ARCHIVE

Piece of Hillsboro history faces extermination

By JENNIFER WILSON

News editor

A piece of Hillsboro history could be gone forever if action isn't take soon.

The dilemma surrounds a small building once owned by the founder of Hillsboro, John G. Hill. It's the former office building for Hill's lumberyard business, Badger Lumber.

After being moved several decades ago, the building continues to deteriorate. And the owner of the property it sits on wants it moved or at least temporarily repaired — or else he'll remove it himself.

"It's in really bad shape," said Richard Wall, chairman of the historical society and museum board.

Badger Lumber was once located at the south side of the intersection at First and Ash — where the former B and B Handyman building is located now. The lumberyard's office building was located just south of that, approximately where a row of covered storage now sits across from the grain elevator.

Several decades later, the office building was moved to its current location north of Concrete Products, Wall said. He didn't know exactly when the building was moved but guessed it to be in the 1970s.

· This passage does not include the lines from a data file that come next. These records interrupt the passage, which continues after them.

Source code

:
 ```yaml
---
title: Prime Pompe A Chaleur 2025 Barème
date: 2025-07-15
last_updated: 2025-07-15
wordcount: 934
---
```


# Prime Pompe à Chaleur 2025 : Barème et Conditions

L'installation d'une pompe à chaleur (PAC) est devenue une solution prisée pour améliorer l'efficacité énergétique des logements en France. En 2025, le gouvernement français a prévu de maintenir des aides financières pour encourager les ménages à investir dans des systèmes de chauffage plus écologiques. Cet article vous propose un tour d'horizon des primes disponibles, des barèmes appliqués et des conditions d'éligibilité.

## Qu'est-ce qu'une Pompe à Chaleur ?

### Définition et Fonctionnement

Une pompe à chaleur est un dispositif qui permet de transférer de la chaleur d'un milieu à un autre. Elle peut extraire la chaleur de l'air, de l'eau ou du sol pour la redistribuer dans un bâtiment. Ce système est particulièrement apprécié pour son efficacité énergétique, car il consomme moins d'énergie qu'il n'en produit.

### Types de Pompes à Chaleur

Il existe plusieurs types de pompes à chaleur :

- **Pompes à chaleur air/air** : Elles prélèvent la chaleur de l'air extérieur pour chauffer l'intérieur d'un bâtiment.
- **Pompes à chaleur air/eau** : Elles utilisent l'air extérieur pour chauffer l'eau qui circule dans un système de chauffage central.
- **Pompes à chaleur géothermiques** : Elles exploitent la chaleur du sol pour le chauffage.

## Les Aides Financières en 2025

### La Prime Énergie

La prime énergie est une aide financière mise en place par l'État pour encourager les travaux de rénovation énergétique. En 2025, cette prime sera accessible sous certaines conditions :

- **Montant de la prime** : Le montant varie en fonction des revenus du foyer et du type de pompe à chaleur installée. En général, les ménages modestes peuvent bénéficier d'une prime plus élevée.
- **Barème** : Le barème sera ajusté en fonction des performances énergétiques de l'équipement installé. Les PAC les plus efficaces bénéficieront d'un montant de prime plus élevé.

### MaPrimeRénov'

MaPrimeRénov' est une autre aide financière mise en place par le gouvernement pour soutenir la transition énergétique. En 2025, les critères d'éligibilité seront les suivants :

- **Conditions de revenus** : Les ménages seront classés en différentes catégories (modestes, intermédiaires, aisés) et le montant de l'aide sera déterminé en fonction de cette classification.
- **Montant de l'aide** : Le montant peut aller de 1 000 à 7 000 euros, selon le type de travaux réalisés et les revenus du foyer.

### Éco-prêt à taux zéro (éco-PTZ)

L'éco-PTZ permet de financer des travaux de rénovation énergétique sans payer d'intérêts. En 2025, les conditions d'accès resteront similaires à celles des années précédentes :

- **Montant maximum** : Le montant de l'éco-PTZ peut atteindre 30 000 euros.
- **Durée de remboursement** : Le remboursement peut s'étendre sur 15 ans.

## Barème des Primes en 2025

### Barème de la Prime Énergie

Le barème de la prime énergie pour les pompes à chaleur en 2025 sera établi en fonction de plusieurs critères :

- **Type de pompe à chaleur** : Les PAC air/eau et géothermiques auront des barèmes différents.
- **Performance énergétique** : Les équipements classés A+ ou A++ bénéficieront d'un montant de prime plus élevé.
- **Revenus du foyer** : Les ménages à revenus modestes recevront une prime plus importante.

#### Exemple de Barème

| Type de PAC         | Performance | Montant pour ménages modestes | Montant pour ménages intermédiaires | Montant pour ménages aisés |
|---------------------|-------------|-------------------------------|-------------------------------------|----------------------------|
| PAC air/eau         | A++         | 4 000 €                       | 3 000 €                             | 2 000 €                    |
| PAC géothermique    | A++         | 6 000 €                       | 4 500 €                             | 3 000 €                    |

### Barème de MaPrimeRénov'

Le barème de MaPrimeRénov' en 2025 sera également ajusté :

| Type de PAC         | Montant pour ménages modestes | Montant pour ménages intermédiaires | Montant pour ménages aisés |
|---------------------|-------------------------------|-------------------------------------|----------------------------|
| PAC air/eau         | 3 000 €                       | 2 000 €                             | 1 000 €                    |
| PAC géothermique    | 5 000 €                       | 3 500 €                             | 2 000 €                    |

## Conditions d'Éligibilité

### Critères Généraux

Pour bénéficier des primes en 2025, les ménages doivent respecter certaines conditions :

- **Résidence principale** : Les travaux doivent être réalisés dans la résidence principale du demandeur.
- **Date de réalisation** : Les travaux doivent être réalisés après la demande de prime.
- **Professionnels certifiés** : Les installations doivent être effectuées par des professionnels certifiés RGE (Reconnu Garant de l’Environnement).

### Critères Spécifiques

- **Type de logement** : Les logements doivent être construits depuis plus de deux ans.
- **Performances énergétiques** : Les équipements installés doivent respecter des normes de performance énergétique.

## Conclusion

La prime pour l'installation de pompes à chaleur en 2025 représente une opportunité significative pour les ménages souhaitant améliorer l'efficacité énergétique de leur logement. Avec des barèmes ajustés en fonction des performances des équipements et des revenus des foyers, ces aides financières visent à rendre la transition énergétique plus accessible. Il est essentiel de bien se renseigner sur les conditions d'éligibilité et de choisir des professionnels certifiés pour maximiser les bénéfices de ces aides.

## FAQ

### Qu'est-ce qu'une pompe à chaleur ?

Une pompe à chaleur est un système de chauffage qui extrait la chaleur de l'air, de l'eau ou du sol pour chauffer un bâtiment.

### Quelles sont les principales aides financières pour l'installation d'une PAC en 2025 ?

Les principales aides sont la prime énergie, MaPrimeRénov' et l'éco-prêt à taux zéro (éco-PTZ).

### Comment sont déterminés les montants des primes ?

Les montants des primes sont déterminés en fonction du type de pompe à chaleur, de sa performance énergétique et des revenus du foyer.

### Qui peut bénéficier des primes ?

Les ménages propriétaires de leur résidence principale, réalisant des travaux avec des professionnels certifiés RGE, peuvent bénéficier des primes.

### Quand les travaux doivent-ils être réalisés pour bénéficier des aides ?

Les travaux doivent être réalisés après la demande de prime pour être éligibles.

And that's where it's sat ever since.

The weather has taken its toll on the structure. With the windows gone, the roof falling apart, and the siding deteriorating, the building doesn't provide much shelter for the objects stored inside it.

Hillsboro resident Vernon Friesen bought the property that the building sits on in the mid-1980s, and he's kept items inside it periodically. But with the condition the building is in, Friesen might do just as well to keep his belongings outside, he said.

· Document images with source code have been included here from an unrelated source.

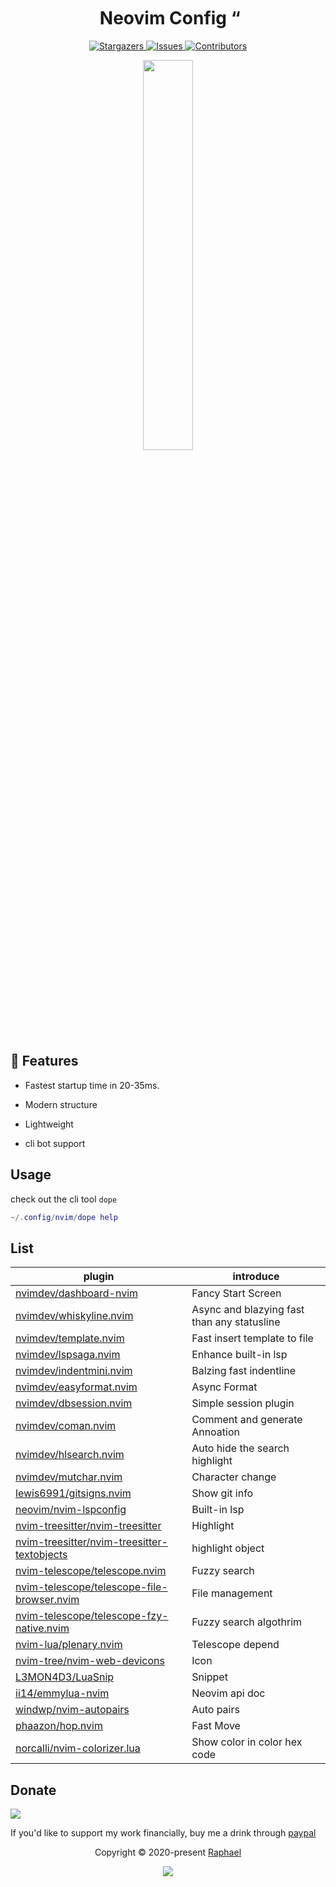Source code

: <h1 align="center">
  <img
    src="https://raw.githubusercontent.com/catppuccin/catppuccin/main/assets/misc/transparent.png"
    height="30"
    width="0px"
  />
  Neovim Config
  <img
    src="https://raw.githubusercontent.com/catppuccin/catppuccin/main/assets/misc/transparent.png"
    height="30"
    width="0px"
  />“
</h1>

<p align="center">
  <a href="https://github.com/glepnir/nvim/stargazers">
    <img
      alt="Stargazers"
      src="https://img.shields.io/github/stars/glepnir/nvim?style=for-the-badge&logo=starship&color=c678dd&logoColor=d9e0ee&labelColor=282a36"
    />
  </a>
  <a href="https://github.com/glepnir/nvim/issues">
    <img
      alt="Issues"
      src="https://img.shields.io/github/issues/glepnir/nvim?style=for-the-badge&logo=gitbook&color=f0c062&logoColor=d9e0ee&labelColor=282a36"
    />
  </a>
  <a href="https://github.com/glepnir/nvim/contributors">
    <img
      alt="Contributors"
      src="https://img.shields.io/github/contributors/glepnir/nvim?style=for-the-badge&logo=opensourceinitiative&color=abcf84&logoColor=d9e0ee&labelColor=282a36"
    />
  </a>
</p>

<p align="center">
  <img src="https://user-images.githubusercontent.com/41671631/224962028-bceeedbd-e541-461a-b9b6-6a78398bcacc.png"
  height = "40%"
  widht = "40%"
  />
</p>

## 🎁 Features

- Fastest startup time in 20-35ms.

- Modern structure

- Lightweight

- cli bot support

## Usage

check out the cli tool `dope`

```lua
~/.config/nvim/dope help
```

## List

| plugin | introduce|
| --     |    --    |
| [nvimdev/dashboard-nvim](https://github.com/nvimdev/dashboard-nvim) |  Fancy Start Screen |
| [nvimdev/whiskyline.nvim](https://github.com/nvimdev/whiskyline.nvim) | Async and blazying fast than any statusline |
| [nvimdev/template.nvim](https://github.com/nvimdev/template.nvim) |    Fast insert template to file|
| [nvimdev/lspsaga.nvim](https://github.com/nvimdev/lspsaga.nvim)  |     Enhance built-in lsp |
| [nvimdev/indentmini.nvim](https://github.com/nvimdev/indentmini.nvim) |  Balzing fast indentline |
| [nvimdev/easyformat.nvim](https://github.com/nvimdev/easyformat.nvim) | Async Format |
| [nvimdev/dbsession.nvim](https://github.com/nvimdev/dbsession.nvim)|   Simple session plugin|
| [nvimdev/coman.nvim](https://github.com/nvimdev/coman.nvim)         |  Comment and generate Annoation |
| [nvimdev/hlsearch.nvim](https://github.com/nvimdev/hlsearch.nvim)   |  Auto hide the search highlight |
| [nvimdev/mutchar.nvim](https://github.com/nvimdev/muchar.nvim) |        Character change |
| [lewis6991/gitsigns.nvim](https://github.com/lewis6991/gitsigns.nvim) |    Show git info |
| [neovim/nvim-lspconfig](https://github.com/neovim/nvim-lspconfig) |    Built-in lsp |
| [nvim-treesitter/nvim-treesitter](https://github.com/nvim-treesitter/nvim-treesitter) |  Highlight
| [nvim-treesitter/nvim-treesitter-textobjects](https://github.com/nvim-treesitter/nvim-treesitter-textobjects)  | highlight object |
| [nvim-telescope/telescope.nvim](https://github.com/nvim-telescope/telescope.nvim) |  Fuzzy search |
| [nvim-telescope/telescope-file-browser.nvim](https://github.com/nvim-telescope/telescope-file-browser.nvim) |  File management |
| [nvim-telescope/telescope-fzy-native.nvim](https://github.com/nvim-telescope/telescope-fzy-native.nvim)  | Fuzzy search algothrim |
| [nvim-lua/plenary.nvim](https://github.com/nvim-lua/plenary.nvim) |      Telescope depend|
| [nvim-tree/nvim-web-devicons](https://github.com/nvim-tree/nvim-web-devicons) |  Icon |
| [L3MON4D3/LuaSnip](https;//github.com/L3MON4D3/LuaSnip)        |      Snippet |
| [ii14/emmylua-nvim](https://github.com/ii14/emmylua-nvim)        | Neovim api doc|
| [windwp/nvim-autopairs](https://github.com/windwp/nvim-autopairs) |    Auto pairs|
| [phaazon/hop.nvim](https://github.com/phaazon/hop.nvim)   |         Fast Move |
| [norcalli/nvim-colorizer.lua](https://github.com/norcalli/nvim-colorizer.lua) | Show color in color hex code|

## Donate
[![](https://img.shields.io/badge/PayPal-00457C?style=for-the-badge&logo=paypal&logoColor=white)](https://paypal.me/bobbyhub)

If you'd like to support my work financially, buy me a drink through [paypal](https://paypal.me/bobbyhub)

<p align="center">
  Copyright &copy; 2020-present
  <a href="https://github.com/glepnir" target="_blank">Raphael</a>
</p>
<p align="center">
  <a href="https://github.com/glepnir/nvim/blob/master/LICENSE"
    ><img
      src="https://img.shields.io/static/v1.svg?style=for-the-badge&label=License&message=MIT&logoColor=d9e0ee&colorA=282a36&colorB=c678dd"
  /></a>
</p>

Since the building keeps getting worse, Friesen wants the historical society to take some action by the end of the summer, he said.

But if the society fashioned some temporary fixes for the building, such as putting tin on the roof and nailing the windows shut, he'd allow the building to remain on his property a while longer.

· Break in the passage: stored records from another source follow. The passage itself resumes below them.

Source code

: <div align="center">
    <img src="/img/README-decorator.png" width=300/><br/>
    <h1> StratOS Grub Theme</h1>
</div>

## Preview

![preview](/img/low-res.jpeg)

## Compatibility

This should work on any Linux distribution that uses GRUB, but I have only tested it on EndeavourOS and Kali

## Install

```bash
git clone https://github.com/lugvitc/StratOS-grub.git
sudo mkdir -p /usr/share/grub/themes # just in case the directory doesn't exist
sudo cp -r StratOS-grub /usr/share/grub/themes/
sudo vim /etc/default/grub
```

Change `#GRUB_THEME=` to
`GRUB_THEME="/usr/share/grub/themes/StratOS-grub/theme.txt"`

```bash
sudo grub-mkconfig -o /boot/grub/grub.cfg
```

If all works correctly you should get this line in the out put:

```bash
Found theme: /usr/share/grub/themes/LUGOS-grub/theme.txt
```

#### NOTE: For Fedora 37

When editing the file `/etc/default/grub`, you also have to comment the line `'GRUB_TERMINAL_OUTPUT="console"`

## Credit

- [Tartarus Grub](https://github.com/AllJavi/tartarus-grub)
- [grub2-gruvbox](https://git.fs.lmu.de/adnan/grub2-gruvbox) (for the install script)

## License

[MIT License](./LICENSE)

"Then it can stay for a little while," Friesen said.

According to Wall, the historical society has talked off and on for years about restoring the old building. Lately they've realized that if they don't move quickly, the building will be beyond repair, he said.

The society has two options: stabilize or restore.

Stabilizing the building would be a temporary, less-expensive solution. But the society's ultimate goal would be to move the building onto the city's museum complex and completely restore it.

They could do that with a couple thousand dollars and a dozen or so volunteers, Wall said.

Restoring the Hill office building has not been the society's priority, but the urgent condition of the building may force the organization to change its plans, he said.

"It should have been done 10 years ago," Wall said.

The society's biggest priority has been raising funds for a proposed visitor's center, which the complex desperately needs, he said. It would be a place dedicated to Hillsboro history, not just adobe history or Mennonite history, possibly with areas for lectures or video presentations.

"That will kick us up a notch or two," he said. "We need a large building to do that."

The society has "tens of thousands" of dollars saved for the center, Wall said.

Another project the group would like to undertake would be saving a stone house built by Bartel ancestors and located north of French Creek. The society has received money from Bartel descendants specifically earmarked for the moving and restoration of that building.

A similar situation took place for the Friesen windmill — family members stepped forward and funded that project. If Hill descendants would do the same for this office, that would greatly help the society, Wall said.

The decision is still up in the air.

"We're at a crossroads now," he said.

John G. Hill is known as the founder of Hillsboro. He decided that this area, right in the middle of several Mennonite settlements, would be a good place for trade.

He filed the plat for the city on June 24, 1879, five years after the first Mennonites entered the region.